A “group visit” model, led by nurse practitioners, is a feasible and highly satisfactory means of following breast cancer survivors, according to 2 oncology nurse researchers from the Duke Cancer Center’s program.
Kathy J. Trotter, DNP, CNM, FNP-C, and Susan M. Schneider, PhD, RN, AOCN, FAAN, described their breast cancer survivorship clinic at the American Society of Clinical Oncology 2012 Breast Cancer Symposium held in San Francisco, California, in September.1
“The group visit replaces the follow-up medical appointment. The idea was to offload the medical oncologists so they could see more newly diagnosed and sicker patients,” said Trotter. “This is a billable service that I as a nurse practitioner provide, though oncologists could do this as well.”
“We love it, the patients like it, it works,” she said.
Follow-up Clinic Begins 3 Years Postdiagnosis The group medical appointment for breast cancer survivors was initiated at Duke Cancer Center in 2008, adapted from the Centering Healthcare Institute model. Patients who are at least 3 years postdiagnosis attend the clinic together in groups of 6 or 7.
An interdisciplinary group visit format in the front-end of the appointment provides education and support. The first hour includes a review of the patients’ personal care plans and a 45-minute facilitated group discussion. After this, half the patients leave for mammography and laboratory testing, while half remain with the nurse practitioner and have access as well to a dietitian, social worker, or physical therapist.
“It is important to make this visit multidisciplinary,” she said. “They are most interested, at this point, in talking with a dietitian,” she added.
Very Satisfied Patients The researchers evaluated the level of patient satisfaction with the model and also determined if there might be a cost benefit to the group visit model.
A 22-item Likert-type questionnaire sought opinions from 122 patients regarding logistics and the style and function of care delivered. Second, a retrospective analysis of clinical fi-nancial data on 300 patients was performed. For this, revenues from the group medical visit by the nurse practitioner were compared with those obtained from traditional physician visits. A review of time to the third available appointment for each clinician was also recorded.

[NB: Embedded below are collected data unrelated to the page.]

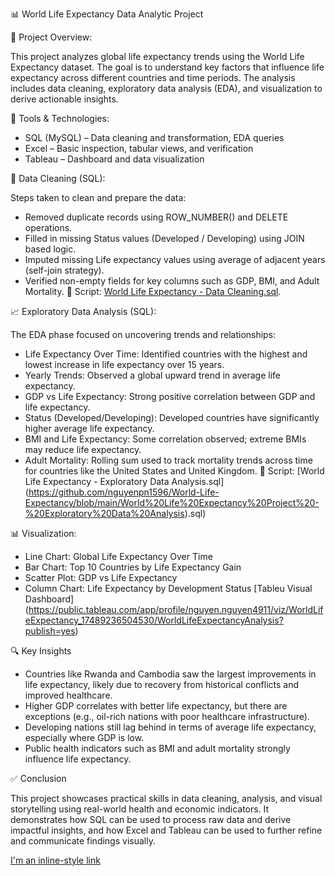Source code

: 📊 World Life Expectancy Data Analytic Project


📁 Project Overview:

This project analyzes global life expectancy trends using the World Life Expectancy dataset. The goal is to understand key factors that influence life expectancy across different countries and time periods. The analysis includes data cleaning, exploratory data analysis (EDA), and visualization to derive actionable insights.


🧰 Tools & Technologies:

- SQL (MySQL) – Data cleaning and transformation, EDA queries
- Excel – Basic inspection, tabular views, and verification
- Tableau – Dashboard and data visualization


🔎 Data Cleaning (SQL):

Steps taken to clean and prepare the data:
- Removed duplicate records using ROW_NUMBER() and DELETE operations.
- Filled in missing Status values (Developed / Developing) using JOIN based logic.
- Imputed missing Life expectancy values using average of adjacent years (self-join strategy).
- Verified non-empty fields for key columns such as GDP, BMI, and Adult Mortality.
📄 Script: [World Life Expectancy - Data Cleaning.sql]([https://pages.github.com/](https://github.com/nguyenpn1596/World-Life-Expectancy/blob/main/World%20Life%20Expectancy%20Project%20-%20Data%20Cleaning.sql)).


📈 Exploratory Data Analysis (SQL):

The EDA phase focused on uncovering trends and relationships:
- Life Expectancy Over Time: Identified countries with the highest and lowest increase in life expectancy over 15 years.
- Yearly Trends: Observed a global upward trend in average life expectancy.
- GDP vs Life Expectancy: Strong positive correlation between GDP and life expectancy.
- Status (Developed/Developing): Developed countries have significantly higher average life expectancy.
- BMI and Life Expectancy: Some correlation observed; extreme BMIs may reduce life expectancy.
- Adult Mortality: Rolling sum used to track mortality trends across time for countries like the United States and United Kingdom.
📄 Script: [World Life Expectancy - Exploratory Data Analysis.sql] (https://github.com/nguyenpn1596/World-Life-Expectancy/blob/main/World%20Life%20Expectancy%20Project%20-%20Exploratory%20Data%20Analysis).sql)


📊 Visualization:

- Line Chart: Global Life Expectancy Over Time
- Bar Chart: Top 10 Countries by Life Expectancy Gain
- Scatter Plot: GDP vs Life Expectancy
- Column Chart: Life Expectancy by Development Status
[Tableu Visual Dashboard] (https://public.tableau.com/app/profile/nguyen.nguyen4911/viz/WorldLifeExpectancy_17489236504530/WorldLifeExpectancyAnalysis?publish=yes)

🔍 Key Insights

- Countries like Rwanda and Cambodia saw the largest improvements in life expectancy, likely due to recovery from historical conflicts and improved healthcare.
- Higher GDP correlates with better life expectancy, but there are exceptions (e.g., oil-rich nations with poor healthcare infrastructure).
- Developing nations still lag behind in terms of average life expectancy, especially where GDP is low.
- Public health indicators such as BMI and adult mortality strongly influence life expectancy.

✅ Conclusion

This project showcases practical skills in data cleaning, analysis, and visual storytelling using real-world health and economic indicators. It demonstrates how SQL can be used to process raw data and derive impactful insights, and how Excel and Tableau can be used to further refine and communicate findings visually.

[I'm an inline-style link](https://www.google.com)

Overall, 98% of the 122 respondents felt the program provided quality care, and 97% were likely to recommend the clinic to other breast cancer survivors. More than 80% of respondents added comments, with the vast majority being positive. From these comments, several qualitative themes emerged, most strikingly that patients appreciated the opportunity to share with other survivors and to receive nursing care with such a high level of attention and professionalism.
“At first I was wary about this program, but only one visit converted me,” one patient wrote. “It felt warm and friendly, versus clinical, which is exactly what I needed.”

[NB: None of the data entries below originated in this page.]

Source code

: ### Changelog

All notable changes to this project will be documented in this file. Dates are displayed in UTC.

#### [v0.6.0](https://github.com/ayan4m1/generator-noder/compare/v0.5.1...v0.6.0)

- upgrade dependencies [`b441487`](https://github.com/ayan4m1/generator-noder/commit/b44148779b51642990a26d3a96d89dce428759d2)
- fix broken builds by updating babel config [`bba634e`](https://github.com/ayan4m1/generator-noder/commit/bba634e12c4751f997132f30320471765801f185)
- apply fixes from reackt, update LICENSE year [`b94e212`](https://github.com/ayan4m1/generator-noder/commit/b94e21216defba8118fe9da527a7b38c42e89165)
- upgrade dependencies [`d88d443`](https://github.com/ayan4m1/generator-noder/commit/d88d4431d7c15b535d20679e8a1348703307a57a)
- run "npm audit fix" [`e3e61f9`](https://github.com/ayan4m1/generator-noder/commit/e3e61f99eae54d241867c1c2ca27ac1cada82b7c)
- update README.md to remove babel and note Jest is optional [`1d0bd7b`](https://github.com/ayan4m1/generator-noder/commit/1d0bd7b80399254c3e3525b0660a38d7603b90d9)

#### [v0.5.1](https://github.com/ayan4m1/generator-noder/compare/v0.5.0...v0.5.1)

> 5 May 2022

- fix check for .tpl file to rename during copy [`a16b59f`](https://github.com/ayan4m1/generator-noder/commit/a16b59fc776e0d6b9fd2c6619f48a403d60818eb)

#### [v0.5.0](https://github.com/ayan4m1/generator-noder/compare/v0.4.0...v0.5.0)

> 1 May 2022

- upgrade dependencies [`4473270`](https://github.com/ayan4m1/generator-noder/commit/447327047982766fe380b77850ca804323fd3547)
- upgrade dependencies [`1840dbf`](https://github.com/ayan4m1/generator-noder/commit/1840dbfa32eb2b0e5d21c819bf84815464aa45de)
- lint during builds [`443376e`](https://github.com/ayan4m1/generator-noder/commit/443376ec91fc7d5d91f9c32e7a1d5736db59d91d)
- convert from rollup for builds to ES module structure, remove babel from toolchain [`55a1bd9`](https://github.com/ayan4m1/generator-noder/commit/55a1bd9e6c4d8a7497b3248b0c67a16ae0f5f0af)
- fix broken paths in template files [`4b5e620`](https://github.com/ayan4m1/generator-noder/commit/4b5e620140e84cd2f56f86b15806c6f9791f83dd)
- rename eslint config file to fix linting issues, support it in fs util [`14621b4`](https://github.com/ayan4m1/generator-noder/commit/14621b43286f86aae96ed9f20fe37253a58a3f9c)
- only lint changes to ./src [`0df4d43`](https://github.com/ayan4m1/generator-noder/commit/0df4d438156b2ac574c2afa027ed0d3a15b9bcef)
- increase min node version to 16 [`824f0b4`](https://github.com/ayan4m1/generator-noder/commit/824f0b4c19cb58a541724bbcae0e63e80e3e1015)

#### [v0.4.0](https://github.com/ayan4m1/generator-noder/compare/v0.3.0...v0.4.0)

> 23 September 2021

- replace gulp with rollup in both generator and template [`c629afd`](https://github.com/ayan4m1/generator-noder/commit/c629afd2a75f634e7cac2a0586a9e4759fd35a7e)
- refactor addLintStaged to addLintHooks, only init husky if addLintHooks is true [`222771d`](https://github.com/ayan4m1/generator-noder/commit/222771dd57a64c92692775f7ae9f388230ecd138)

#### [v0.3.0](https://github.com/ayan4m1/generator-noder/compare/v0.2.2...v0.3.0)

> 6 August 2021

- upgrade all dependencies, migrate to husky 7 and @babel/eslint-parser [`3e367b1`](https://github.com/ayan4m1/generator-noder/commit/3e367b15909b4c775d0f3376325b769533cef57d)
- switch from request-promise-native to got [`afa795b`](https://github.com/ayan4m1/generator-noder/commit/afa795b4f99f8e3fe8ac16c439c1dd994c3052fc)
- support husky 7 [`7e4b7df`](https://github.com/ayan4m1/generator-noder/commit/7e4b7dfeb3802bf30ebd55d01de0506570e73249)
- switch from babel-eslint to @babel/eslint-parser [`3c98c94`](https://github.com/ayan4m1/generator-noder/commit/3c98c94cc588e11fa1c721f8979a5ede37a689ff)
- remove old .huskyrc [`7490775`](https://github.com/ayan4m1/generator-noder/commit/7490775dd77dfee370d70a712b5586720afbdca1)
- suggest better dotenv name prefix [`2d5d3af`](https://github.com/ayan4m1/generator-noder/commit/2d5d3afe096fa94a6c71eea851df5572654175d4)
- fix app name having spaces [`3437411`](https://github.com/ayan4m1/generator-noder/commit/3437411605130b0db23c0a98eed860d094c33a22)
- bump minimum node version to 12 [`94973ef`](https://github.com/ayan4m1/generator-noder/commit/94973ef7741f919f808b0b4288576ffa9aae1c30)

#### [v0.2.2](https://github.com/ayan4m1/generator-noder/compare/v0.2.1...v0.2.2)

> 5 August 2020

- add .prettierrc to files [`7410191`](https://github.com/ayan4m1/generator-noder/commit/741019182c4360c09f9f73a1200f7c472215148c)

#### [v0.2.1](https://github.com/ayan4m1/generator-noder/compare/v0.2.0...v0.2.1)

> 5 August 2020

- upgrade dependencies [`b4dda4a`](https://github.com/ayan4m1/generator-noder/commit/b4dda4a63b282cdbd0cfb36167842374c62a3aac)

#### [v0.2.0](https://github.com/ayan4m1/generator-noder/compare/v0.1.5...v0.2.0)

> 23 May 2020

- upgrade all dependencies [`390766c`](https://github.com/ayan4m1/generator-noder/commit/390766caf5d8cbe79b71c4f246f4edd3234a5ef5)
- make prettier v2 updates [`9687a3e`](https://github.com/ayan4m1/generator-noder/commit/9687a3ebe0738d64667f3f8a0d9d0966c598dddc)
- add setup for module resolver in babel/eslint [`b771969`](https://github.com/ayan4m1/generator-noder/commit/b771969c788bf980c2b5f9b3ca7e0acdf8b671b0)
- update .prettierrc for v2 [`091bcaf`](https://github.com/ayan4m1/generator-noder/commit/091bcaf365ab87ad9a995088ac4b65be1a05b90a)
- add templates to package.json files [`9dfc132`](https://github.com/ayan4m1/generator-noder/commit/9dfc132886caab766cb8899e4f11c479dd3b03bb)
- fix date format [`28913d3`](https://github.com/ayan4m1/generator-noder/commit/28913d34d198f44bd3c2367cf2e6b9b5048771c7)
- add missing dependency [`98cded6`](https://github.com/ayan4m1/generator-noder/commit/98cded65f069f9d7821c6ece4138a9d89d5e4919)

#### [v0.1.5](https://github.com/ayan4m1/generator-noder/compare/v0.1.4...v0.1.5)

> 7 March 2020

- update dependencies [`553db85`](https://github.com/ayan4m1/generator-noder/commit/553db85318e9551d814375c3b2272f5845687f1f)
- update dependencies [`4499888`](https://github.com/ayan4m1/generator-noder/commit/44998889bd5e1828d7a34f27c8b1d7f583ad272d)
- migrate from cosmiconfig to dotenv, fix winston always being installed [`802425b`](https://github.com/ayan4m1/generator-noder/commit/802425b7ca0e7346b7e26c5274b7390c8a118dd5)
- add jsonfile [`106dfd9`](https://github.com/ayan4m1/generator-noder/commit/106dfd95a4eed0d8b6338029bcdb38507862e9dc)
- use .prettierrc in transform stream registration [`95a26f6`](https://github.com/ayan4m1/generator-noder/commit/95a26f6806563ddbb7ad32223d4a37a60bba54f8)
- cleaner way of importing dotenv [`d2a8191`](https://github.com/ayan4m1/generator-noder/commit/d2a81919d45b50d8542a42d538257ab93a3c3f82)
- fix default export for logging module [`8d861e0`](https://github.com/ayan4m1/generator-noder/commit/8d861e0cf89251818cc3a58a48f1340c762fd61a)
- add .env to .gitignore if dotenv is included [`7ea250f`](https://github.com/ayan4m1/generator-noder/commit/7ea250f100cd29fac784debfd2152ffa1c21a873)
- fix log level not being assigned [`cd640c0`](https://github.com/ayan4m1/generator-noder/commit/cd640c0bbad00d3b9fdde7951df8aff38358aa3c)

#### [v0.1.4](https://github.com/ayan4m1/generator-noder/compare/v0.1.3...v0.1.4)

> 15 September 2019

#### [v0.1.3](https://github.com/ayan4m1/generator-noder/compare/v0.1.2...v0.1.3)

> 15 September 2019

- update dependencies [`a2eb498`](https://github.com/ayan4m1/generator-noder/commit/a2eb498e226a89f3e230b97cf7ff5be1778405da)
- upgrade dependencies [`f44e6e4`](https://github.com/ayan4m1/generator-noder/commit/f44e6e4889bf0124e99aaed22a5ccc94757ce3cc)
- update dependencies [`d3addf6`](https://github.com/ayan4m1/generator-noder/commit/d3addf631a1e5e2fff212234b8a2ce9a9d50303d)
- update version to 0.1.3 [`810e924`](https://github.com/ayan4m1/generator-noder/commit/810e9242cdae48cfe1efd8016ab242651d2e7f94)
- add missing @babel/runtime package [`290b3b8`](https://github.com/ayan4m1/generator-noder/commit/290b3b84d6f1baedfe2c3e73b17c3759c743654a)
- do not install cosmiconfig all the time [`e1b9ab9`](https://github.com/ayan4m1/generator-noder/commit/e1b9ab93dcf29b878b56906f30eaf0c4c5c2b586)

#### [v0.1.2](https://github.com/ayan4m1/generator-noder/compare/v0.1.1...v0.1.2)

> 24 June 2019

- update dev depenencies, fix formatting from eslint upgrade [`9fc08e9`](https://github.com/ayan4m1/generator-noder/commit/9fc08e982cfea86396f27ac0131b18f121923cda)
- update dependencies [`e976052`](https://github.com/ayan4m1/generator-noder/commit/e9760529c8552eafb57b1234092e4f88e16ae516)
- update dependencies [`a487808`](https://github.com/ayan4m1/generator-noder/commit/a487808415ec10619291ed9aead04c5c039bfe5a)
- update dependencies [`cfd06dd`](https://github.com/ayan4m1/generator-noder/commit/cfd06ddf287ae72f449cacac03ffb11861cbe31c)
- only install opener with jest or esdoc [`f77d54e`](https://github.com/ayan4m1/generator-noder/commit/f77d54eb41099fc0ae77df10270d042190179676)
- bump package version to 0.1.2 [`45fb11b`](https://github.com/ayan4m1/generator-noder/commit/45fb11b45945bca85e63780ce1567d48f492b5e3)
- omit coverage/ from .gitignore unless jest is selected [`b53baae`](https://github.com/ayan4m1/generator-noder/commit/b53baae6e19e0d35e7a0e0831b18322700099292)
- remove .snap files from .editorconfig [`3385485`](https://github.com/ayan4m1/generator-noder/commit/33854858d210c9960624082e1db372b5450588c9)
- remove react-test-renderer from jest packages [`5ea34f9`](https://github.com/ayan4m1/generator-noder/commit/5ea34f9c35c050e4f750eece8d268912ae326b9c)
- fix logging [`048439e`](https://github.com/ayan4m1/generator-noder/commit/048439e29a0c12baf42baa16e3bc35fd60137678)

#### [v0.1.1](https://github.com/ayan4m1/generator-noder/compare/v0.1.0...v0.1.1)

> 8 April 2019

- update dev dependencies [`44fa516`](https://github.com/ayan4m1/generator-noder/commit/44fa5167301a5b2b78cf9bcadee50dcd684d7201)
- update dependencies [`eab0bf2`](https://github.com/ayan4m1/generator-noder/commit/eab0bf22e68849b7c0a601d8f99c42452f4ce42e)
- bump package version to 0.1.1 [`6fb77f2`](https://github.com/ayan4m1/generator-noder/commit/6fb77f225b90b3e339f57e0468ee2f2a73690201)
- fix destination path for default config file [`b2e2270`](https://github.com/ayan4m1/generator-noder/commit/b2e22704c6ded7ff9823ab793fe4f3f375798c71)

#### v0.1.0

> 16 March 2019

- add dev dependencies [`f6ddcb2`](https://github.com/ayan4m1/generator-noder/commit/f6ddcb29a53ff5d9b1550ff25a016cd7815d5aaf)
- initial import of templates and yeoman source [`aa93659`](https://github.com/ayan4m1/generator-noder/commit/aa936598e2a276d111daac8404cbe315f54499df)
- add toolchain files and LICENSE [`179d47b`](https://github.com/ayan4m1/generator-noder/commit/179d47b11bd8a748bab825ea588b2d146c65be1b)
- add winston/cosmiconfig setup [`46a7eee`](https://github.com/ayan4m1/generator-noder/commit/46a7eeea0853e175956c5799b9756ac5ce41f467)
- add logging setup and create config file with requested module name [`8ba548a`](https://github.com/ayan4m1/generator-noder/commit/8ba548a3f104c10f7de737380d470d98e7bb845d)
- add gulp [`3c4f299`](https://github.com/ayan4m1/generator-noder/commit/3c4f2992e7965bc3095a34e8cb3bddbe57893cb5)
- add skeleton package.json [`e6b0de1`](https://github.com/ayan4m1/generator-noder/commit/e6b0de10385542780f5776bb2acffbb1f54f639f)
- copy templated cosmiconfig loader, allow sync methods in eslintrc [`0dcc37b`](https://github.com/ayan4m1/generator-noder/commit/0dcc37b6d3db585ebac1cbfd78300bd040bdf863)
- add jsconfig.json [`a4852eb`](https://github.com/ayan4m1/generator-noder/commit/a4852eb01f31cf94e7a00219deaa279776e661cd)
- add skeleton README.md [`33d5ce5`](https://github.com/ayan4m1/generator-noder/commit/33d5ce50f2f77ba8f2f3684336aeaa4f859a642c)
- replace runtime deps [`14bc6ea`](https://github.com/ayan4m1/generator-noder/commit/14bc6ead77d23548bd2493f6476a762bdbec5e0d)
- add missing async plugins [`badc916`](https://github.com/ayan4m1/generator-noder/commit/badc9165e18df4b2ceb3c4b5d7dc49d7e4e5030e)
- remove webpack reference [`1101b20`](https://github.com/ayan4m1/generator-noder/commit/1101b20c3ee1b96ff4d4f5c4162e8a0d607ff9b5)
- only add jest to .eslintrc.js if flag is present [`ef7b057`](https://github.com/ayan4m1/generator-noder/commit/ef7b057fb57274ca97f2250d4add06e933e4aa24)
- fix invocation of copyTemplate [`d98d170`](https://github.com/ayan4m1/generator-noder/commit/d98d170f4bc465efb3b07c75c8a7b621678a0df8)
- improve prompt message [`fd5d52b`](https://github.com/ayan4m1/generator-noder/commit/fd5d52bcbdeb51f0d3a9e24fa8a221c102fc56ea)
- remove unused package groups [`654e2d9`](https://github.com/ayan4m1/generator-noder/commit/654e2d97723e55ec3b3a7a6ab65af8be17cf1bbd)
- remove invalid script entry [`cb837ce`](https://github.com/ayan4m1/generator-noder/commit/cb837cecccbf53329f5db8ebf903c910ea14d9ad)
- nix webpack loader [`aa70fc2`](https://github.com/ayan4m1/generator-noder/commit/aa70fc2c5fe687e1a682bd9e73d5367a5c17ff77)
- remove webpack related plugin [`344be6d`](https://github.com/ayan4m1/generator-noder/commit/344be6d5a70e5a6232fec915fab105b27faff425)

Program Is Cost-Effective The cost-benefit analysis revealed that revenues and direct costs were nearly equal between the 2 delivery models. A review of time to the third available appointment for the primary referring oncologist dropped from 29.4 days to 26.7 days, while the nurse practitioner’s time remained stable at 8.7 days.
“Our financial manager told me that for each new patient that the oncologist is free to see, that is $8400 [revenue] for our budget,” Trotter said.

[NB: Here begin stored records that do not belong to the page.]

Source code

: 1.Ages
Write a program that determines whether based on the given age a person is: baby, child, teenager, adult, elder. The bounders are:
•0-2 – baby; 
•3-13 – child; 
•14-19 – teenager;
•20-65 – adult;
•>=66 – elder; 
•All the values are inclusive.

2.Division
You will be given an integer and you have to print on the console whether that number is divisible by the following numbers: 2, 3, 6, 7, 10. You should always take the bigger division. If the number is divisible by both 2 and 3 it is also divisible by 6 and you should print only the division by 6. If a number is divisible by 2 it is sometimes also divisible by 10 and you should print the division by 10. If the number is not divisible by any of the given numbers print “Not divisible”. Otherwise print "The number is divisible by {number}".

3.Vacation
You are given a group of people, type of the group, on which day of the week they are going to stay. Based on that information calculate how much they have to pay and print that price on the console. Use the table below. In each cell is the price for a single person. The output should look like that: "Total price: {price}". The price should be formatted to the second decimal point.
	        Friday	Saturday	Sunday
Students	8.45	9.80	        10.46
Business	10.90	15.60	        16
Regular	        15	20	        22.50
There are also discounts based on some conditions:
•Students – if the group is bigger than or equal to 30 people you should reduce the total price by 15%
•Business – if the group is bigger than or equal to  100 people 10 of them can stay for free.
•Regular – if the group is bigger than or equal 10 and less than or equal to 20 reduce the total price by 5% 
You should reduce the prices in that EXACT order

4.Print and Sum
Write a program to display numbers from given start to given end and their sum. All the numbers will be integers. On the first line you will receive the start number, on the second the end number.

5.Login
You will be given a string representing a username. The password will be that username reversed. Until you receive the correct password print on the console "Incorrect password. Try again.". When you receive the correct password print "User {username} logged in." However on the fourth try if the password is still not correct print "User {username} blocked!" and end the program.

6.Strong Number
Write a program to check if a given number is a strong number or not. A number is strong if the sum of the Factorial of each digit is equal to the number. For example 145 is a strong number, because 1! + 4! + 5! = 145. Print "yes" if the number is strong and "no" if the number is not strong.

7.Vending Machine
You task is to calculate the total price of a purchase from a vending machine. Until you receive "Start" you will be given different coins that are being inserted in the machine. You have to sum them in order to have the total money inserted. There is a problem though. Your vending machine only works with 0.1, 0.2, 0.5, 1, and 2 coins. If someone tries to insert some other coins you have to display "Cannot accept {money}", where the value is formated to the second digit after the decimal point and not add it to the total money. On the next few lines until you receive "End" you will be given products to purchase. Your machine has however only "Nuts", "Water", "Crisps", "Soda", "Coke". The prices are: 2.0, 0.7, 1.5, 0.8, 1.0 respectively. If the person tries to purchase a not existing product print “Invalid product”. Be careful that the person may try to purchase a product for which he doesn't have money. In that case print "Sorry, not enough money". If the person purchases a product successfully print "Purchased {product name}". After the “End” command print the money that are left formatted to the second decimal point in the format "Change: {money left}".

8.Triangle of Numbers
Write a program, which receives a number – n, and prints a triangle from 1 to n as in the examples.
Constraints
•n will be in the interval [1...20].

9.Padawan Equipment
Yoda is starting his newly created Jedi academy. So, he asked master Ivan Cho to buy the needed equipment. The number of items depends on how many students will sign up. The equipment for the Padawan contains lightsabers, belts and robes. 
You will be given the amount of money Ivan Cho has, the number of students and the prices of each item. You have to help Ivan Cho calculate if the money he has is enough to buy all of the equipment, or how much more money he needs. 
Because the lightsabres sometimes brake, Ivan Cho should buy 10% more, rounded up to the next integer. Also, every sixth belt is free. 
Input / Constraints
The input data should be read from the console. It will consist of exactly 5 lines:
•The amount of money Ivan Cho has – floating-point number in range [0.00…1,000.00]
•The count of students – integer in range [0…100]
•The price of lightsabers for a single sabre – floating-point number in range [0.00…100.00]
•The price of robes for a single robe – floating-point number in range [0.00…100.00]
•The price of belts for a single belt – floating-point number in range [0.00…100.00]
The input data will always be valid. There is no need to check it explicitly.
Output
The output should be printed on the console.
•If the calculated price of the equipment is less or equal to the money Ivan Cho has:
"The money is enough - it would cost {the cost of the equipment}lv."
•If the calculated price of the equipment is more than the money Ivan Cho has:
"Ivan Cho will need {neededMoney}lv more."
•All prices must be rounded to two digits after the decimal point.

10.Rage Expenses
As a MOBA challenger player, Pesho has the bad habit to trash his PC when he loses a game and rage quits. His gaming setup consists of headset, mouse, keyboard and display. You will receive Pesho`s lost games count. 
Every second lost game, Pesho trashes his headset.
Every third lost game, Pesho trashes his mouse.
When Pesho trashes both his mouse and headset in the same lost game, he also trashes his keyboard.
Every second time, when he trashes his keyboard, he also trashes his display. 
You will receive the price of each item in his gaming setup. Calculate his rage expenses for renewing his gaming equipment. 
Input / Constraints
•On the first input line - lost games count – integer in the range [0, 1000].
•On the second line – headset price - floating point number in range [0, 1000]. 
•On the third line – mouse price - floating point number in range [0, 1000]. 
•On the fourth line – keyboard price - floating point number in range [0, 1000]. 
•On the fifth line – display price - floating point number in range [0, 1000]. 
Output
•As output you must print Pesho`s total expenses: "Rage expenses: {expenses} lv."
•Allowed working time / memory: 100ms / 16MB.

But what is immeasurable is the community value of a center that takes care of its patients. Even though we are not actually making money from this, patients are spreading the word that we are a center that will take care of you.”
William Sikov, MD, of University Medicine in Providence, Rhode Island, led a “poster discussion walk” at the meeting, where he commented on the potential value of this format. He said the patient volume at large medical centers “threatens to swamp the ability of physicians to see patients for follow-up, to the detriment of seeing new patients. This is an interesting approach.”
Sikov suggested one of the greatest benefits is the group sharing experience in which patients feel the commonality of their condition. “I may have a difficult time convincing the stage I patient with a twinge in her knee that she doesn’t need a bone scan. It is meaningful for patients to hear from around the room that other patients have these symptoms too. They see that certain things really are common.”
Trotter responded that such peer support is part of what the group visit offers. “But my job is to see that we get the correct information out,” she said, “and that patients understand when they don’t need to worry, and when they need to see us right away.”